After a discussion in the comments of yesterday's post, I decided I should make a quick post for my own reference about how exactly we're using the rules.
Evade
As written, except:
- you must make a DX roll to evade an occupant of a hex, friendly or not, to exit on their side of the hex. No one is required to contest it but you must still make the roll.
- it costs +1 movement point to enter an occupied hex, and no additional movement points to move out if you successfully Evade. If you fail, your movement ends.
- Relative SM matters. Apply your relative SM as a bonus (if negative) or a penalty (if positive) to your roll. SM 0 vs. SM 0 is 0, but SM-2 evader vs. SM+1 is a +3 bonus to Evade, while SM+1 evader vs. SM+1 is a -2 to Evade. Relative SM is capped at +/-4. A size difference of 5 or more may mean you can just automatically evade by stepping over - or ducking around - your opponent.
Example:
You (u) going from here:
|00u|
|abc|
|def|
|000|
to in front of them here:
|000|
|abc|
|def|
|u00|
Costs 2 to enter b's hex, then 2 to enter e's hex, then 1 to step in front = 5 move, and take two DX rolls (DX, +5 from behind, -5 standing foe.)

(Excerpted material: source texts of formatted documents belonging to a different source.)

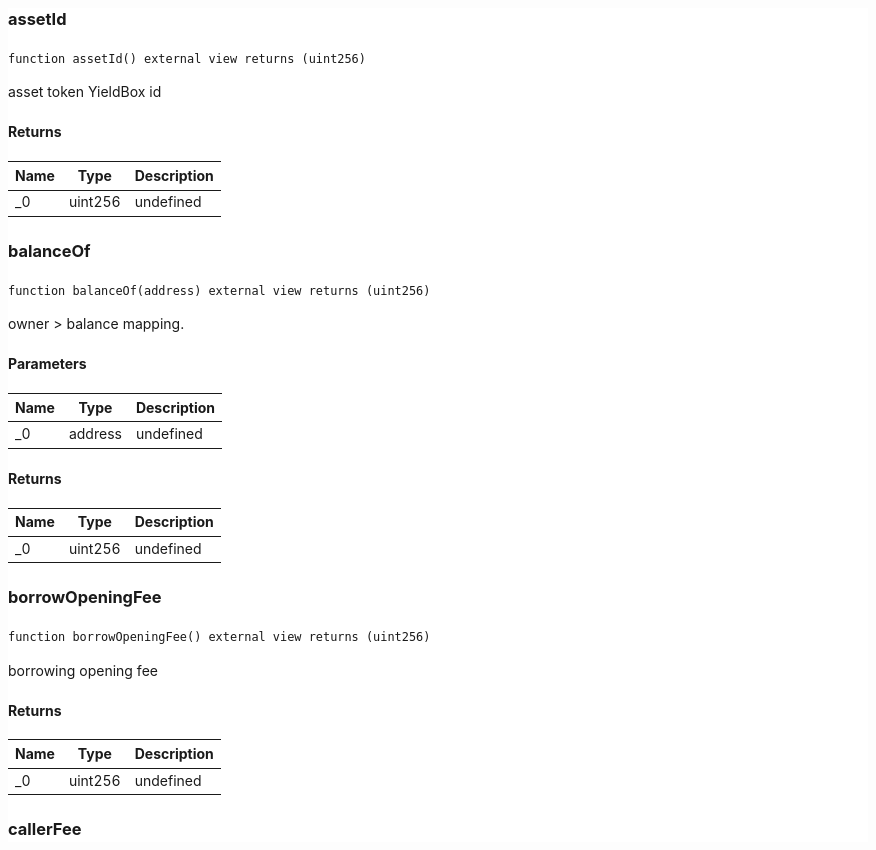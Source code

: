 ### assetId

```solidity
function assetId() external view returns (uint256)
```

asset token YieldBox id




#### Returns

| Name | Type | Description |
|---|---|---|
| _0 | uint256 | undefined |

### balanceOf

```solidity
function balanceOf(address) external view returns (uint256)
```

owner &gt; balance mapping.



#### Parameters

| Name | Type | Description |
|---|---|---|
| _0 | address | undefined |

#### Returns

| Name | Type | Description |
|---|---|---|
| _0 | uint256 | undefined |

### borrowOpeningFee

```solidity
function borrowOpeningFee() external view returns (uint256)
```

borrowing opening fee




#### Returns

| Name | Type | Description |
|---|---|---|
| _0 | uint256 | undefined |

### callerFee
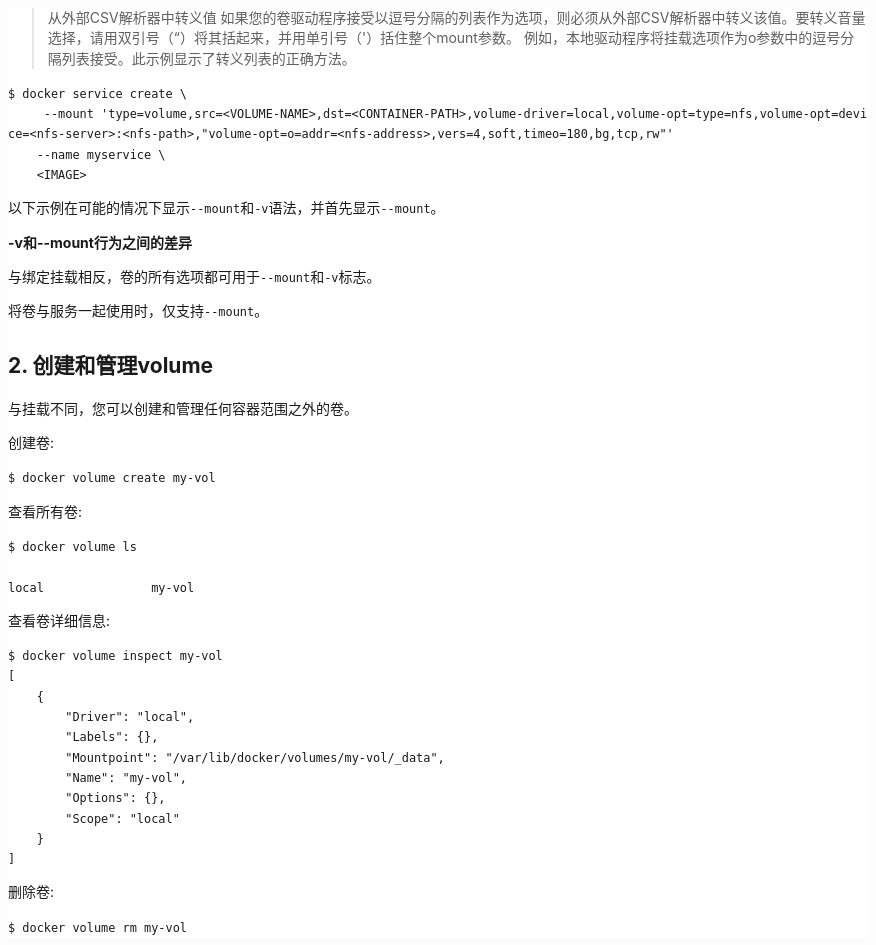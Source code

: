 > 从外部CSV解析器中转义值
> 如果您的卷驱动程序接受以逗号分隔的列表作为选项，则必须从外部CSV解析器中转义该值。要转义音量选择，请用双引号（“）将其括起来，并用单引号（'）括住整个mount参数。
> 例如，本地驱动程序将挂载选项作为o参数中的逗号分隔列表接受。此示例显示了转义列表的正确方法。

```shell
$ docker service create \
     --mount 'type=volume,src=<VOLUME-NAME>,dst=<CONTAINER-PATH>,volume-driver=local,volume-opt=type=nfs,volume-opt=device=<nfs-server>:<nfs-path>,"volume-opt=o=addr=<nfs-address>,vers=4,soft,timeo=180,bg,tcp,rw"'
    --name myservice \
    <IMAGE>
```

以下示例在可能的情况下显示`--mount`和`-v`语法，并首先显示`--mount`。

**-v和--mount行为之间的差异**

与绑定挂载相反，卷的所有选项都可用于`--mount`和`-v`标志。

将卷与服务一起使用时，仅支持`--mount`。

## 2. 创建和管理volume

与挂载不同，您可以创建和管理任何容器范围之外的卷。

创建卷:

```shell
$ docker volume create my-vol
```

查看所有卷:

```shell
$ docker volume ls

local               my-vol
```

查看卷详细信息:

```shell
$ docker volume inspect my-vol
[
    {
        "Driver": "local",
        "Labels": {},
        "Mountpoint": "/var/lib/docker/volumes/my-vol/_data",
        "Name": "my-vol",
        "Options": {},
        "Scope": "local"
    }
]
```

删除卷:

```shell
$ docker volume rm my-vol
```
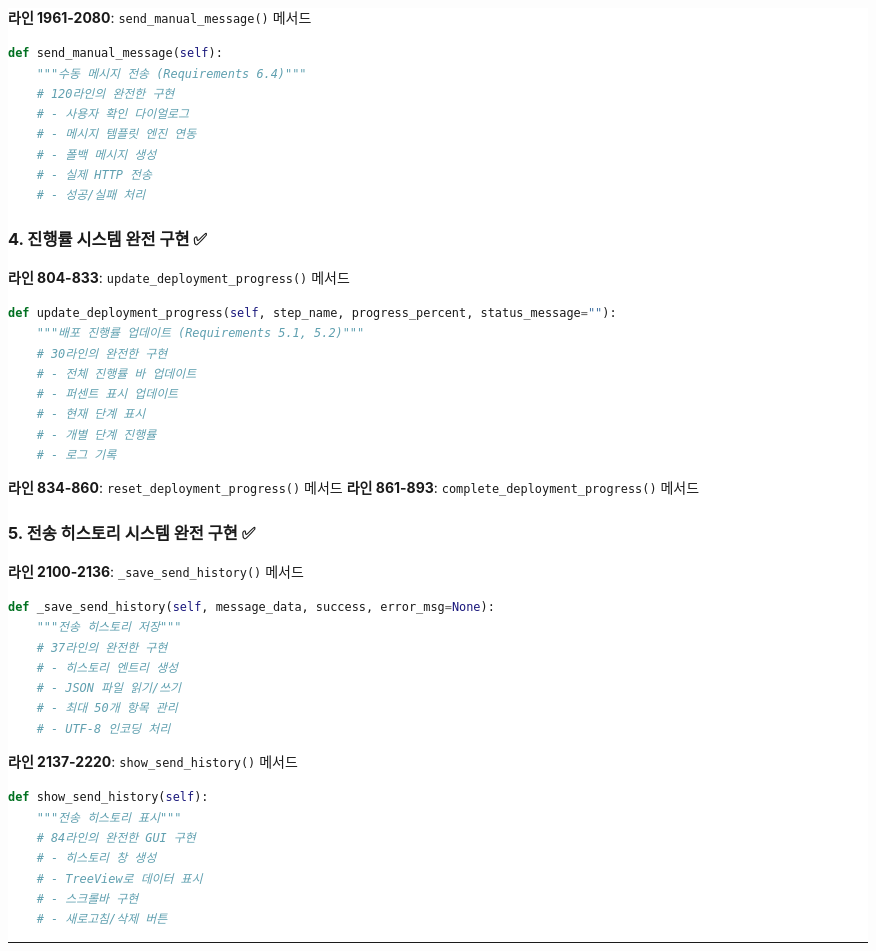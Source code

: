**라인 1961-2080**: `send_manual_message()` 메서드
```python
def send_manual_message(self):
    """수동 메시지 전송 (Requirements 6.4)"""
    # 120라인의 완전한 구현
    # - 사용자 확인 다이얼로그
    # - 메시지 템플릿 엔진 연동
    # - 폴백 메시지 생성
    # - 실제 HTTP 전송
    # - 성공/실패 처리
```

### 4. **진행률 시스템 완전 구현** ✅

**라인 804-833**: `update_deployment_progress()` 메서드
```python
def update_deployment_progress(self, step_name, progress_percent, status_message=""):
    """배포 진행률 업데이트 (Requirements 5.1, 5.2)"""
    # 30라인의 완전한 구현
    # - 전체 진행률 바 업데이트
    # - 퍼센트 표시 업데이트
    # - 현재 단계 표시
    # - 개별 단계 진행률
    # - 로그 기록
```

**라인 834-860**: `reset_deployment_progress()` 메서드
**라인 861-893**: `complete_deployment_progress()` 메서드

### 5. **전송 히스토리 시스템 완전 구현** ✅

**라인 2100-2136**: `_save_send_history()` 메서드
```python
def _save_send_history(self, message_data, success, error_msg=None):
    """전송 히스토리 저장"""
    # 37라인의 완전한 구현
    # - 히스토리 엔트리 생성
    # - JSON 파일 읽기/쓰기
    # - 최대 50개 항목 관리
    # - UTF-8 인코딩 처리
```

**라인 2137-2220**: `show_send_history()` 메서드
```python
def show_send_history(self):
    """전송 히스토리 표시"""
    # 84라인의 완전한 GUI 구현
    # - 히스토리 창 생성
    # - TreeView로 데이터 표시
    # - 스크롤바 구현
    # - 새로고침/삭제 버튼
```

---
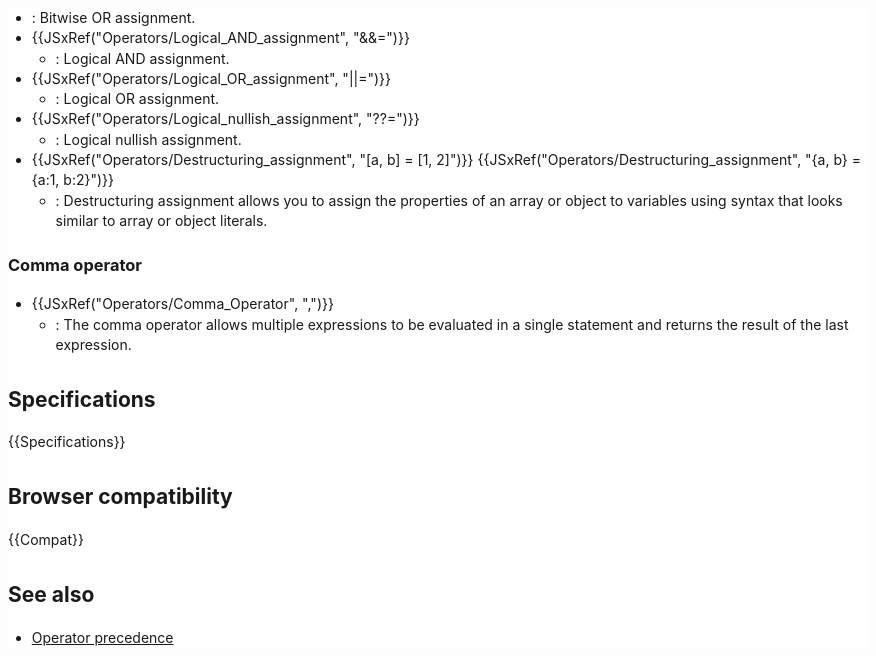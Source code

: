   - : Bitwise OR assignment.
- {{JSxRef("Operators/Logical_AND_assignment", "&amp;&amp;=")}}
  - : Logical AND assignment.
- {{JSxRef("Operators/Logical_OR_assignment", "||=")}}
  - : Logical OR assignment.
- {{JSxRef("Operators/Logical_nullish_assignment", "??=")}}
  - : Logical nullish assignment.
- {{JSxRef("Operators/Destructuring_assignment", "[a, b] = [1, 2]")}}
  {{JSxRef("Operators/Destructuring_assignment", "{a, b} = {a:1, b:2}")}}
  - : Destructuring assignment allows you to assign the properties of an array or object to variables using syntax that looks similar to array or object literals.

### Comma operator

- {{JSxRef("Operators/Comma_Operator", ",")}}
  - : The comma operator allows multiple expressions to be evaluated in a single statement and returns the result of the last expression.

## Specifications

{{Specifications}}

## Browser compatibility

{{Compat}}

## See also

- [Operator precedence](/en-US/docs/Web/JavaScript/Reference/Operators/Operator_Precedence)
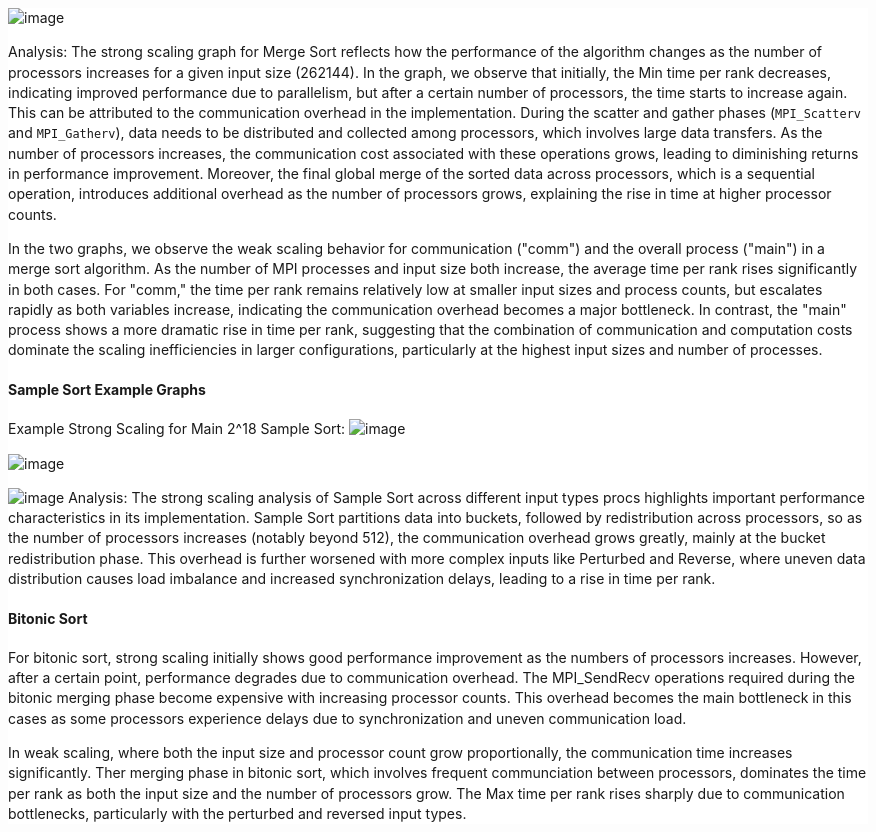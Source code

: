 ![image](https://github.com/user-attachments/assets/4d1ec680-81d4-4fcb-8099-6a4a68c5a0ae)


Analysis:
The strong scaling graph for Merge Sort reflects how the performance of the algorithm changes as the number of processors increases for a given input size (262144). In the graph, we observe that initially, the Min time per rank decreases, indicating improved performance due to parallelism, but after a certain number of processors, the time starts to increase again. This can be attributed to the communication overhead in the implementation. During the scatter and gather phases (`MPI_Scatterv` and `MPI_Gatherv`), data needs to be distributed and collected among processors, which involves large data transfers. As the number of processors increases, the communication cost associated with these operations grows, leading to diminishing returns in performance improvement. Moreover, the final global merge of the sorted data across processors, which is a sequential operation, introduces additional overhead as the number of processors grows, explaining the rise in time at higher processor counts.

In the two graphs, we observe the weak scaling behavior for communication ("comm") and the overall process ("main") in a merge sort algorithm. As the number of MPI processes and input size both increase, the average time per rank rises significantly in both cases. For "comm," the time per rank remains relatively low at smaller input sizes and process counts, but escalates rapidly as both variables increase, indicating the communication overhead becomes a major bottleneck. In contrast, the "main" process shows a more dramatic rise in time per rank, suggesting that the combination of communication and computation costs dominate the scaling inefficiencies in larger configurations, particularly at the highest input sizes and number of processes.


#### Sample Sort Example Graphs
Example Strong Scaling for Main 2^18 Sample Sort: 
![image](https://github.com/user-attachments/assets/a09153c9-da06-45cc-89e5-2e8f1fca1432)

![image](https://github.com/user-attachments/assets/6c2252dc-70e7-4628-9231-b6cd544f8ce7)

![image](https://github.com/user-attachments/assets/881c2b49-51c3-4083-914f-563eeff44a99)
Analysis: 
The strong scaling analysis of Sample Sort across different input types procs highlights important performance characteristics in its implementation. Sample Sort partitions data into buckets, followed by redistribution across processors, so as the number of processors increases (notably beyond 512), the communication overhead grows greatly, mainly at the bucket redistribution phase. This overhead is further worsened with more complex inputs like Perturbed and Reverse, where uneven data distribution causes load imbalance and increased synchronization delays, leading to a rise in time per rank. 

#### Bitonic Sort
For bitonic sort, strong scaling initially shows good performance improvement as the numbers of processors increases. However, after a certain point, performance degrades due to communication overhead. The MPI_SendRecv operations required during the bitonic merging phase become expensive with increasing processor counts. This overhead becomes the main bottleneck in this cases as some processors experience delays due to synchronization and uneven communication load.

In weak scaling, where both the input size and processor count grow proportionally, the communication time increases significantly. Ther merging phase in bitonic sort, which involves frequent communciation between processors, dominates the time per rank as both the input size and the number of processors grow. The Max time per rank rises sharply due to communication bottlenecks, particularly with the perturbed and reversed input types.
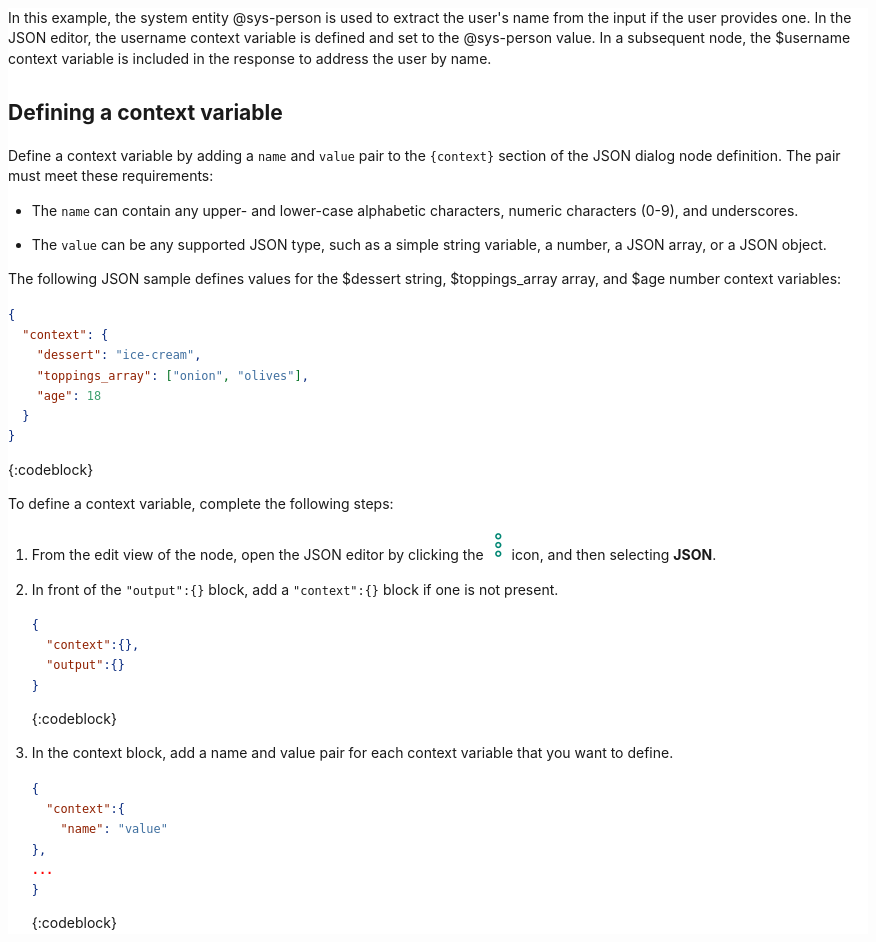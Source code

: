 In this example, the system entity @sys-person is used to extract the user's name from the input if the user provides one. In the JSON editor, the username context variable is defined and set to the @sys-person value. In a subsequent node, the $username context variable is included in the response to address the user by name.

## Defining a context variable

Define a context variable by adding a `name` and `value` pair to the `{context}` section of the JSON dialog node definition. The pair must meet these requirements: 

- The `name` can contain any upper- and lower-case alphabetic characters, numeric characters (0-9), and underscores.

- The `value` can be any supported JSON type, such as a simple string variable, a number, a JSON array, or a JSON object.

The following JSON sample defines values for the $dessert string, $toppings_array array, and $age number context variables:

```json
{
  "context": {
    "dessert": "ice-cream",
    "toppings_array": ["onion", "olives"],
    "age": 18
  }
}
```
{:codeblock}

To define a context variable, complete the following steps:

1. From the edit view of the node, open the JSON editor by clicking the ![Advanced response](images/kabob.png) icon, and then selecting **JSON**.

1. In front of the `"output":{}` block, add a `"context":{}` block if one is not present.

    ```json
    {
      "context":{},
      "output":{}
    }
    ```
    {:codeblock}

1. In the context block, add a name and value pair for each context variable that you want to define.

    ```json
    {
      "context":{
        "name": "value"
    },
    ...
    }
    ```
    {:codeblock}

If you're already in the hex with your opponent, it costs the normal movement points to enter the hex you're Evading into.
***
That should work - it's what we do now, with formalized rules for SM and the additional of the movement point cost that Basic Set & DFRPG Exploits apply unevenly as I read them.
I like it, but I'm not going to use Relative SMs. There is no time where being Larger should give a bonus, on either side (and Relative SM would do that). Big SMs take up more space in the hex and that should //never// make it easier. And if both are smaller it should be easier, where actually using Relative SM wouldn't
ReplyDeleteAlso, you're using both Relative and non-Relative in your examples ("while SM+1 evader vs. SM+1 is a -2 to Evade" is Non-Realtive SM), and I don't like mixing between the set-ups.
Also I almost never use Relative SM, I don't like it, except kinda, but not really in Grappling (and there it's less "using Relative SM" and more "reducing bonuses or penalties by the smaller amount").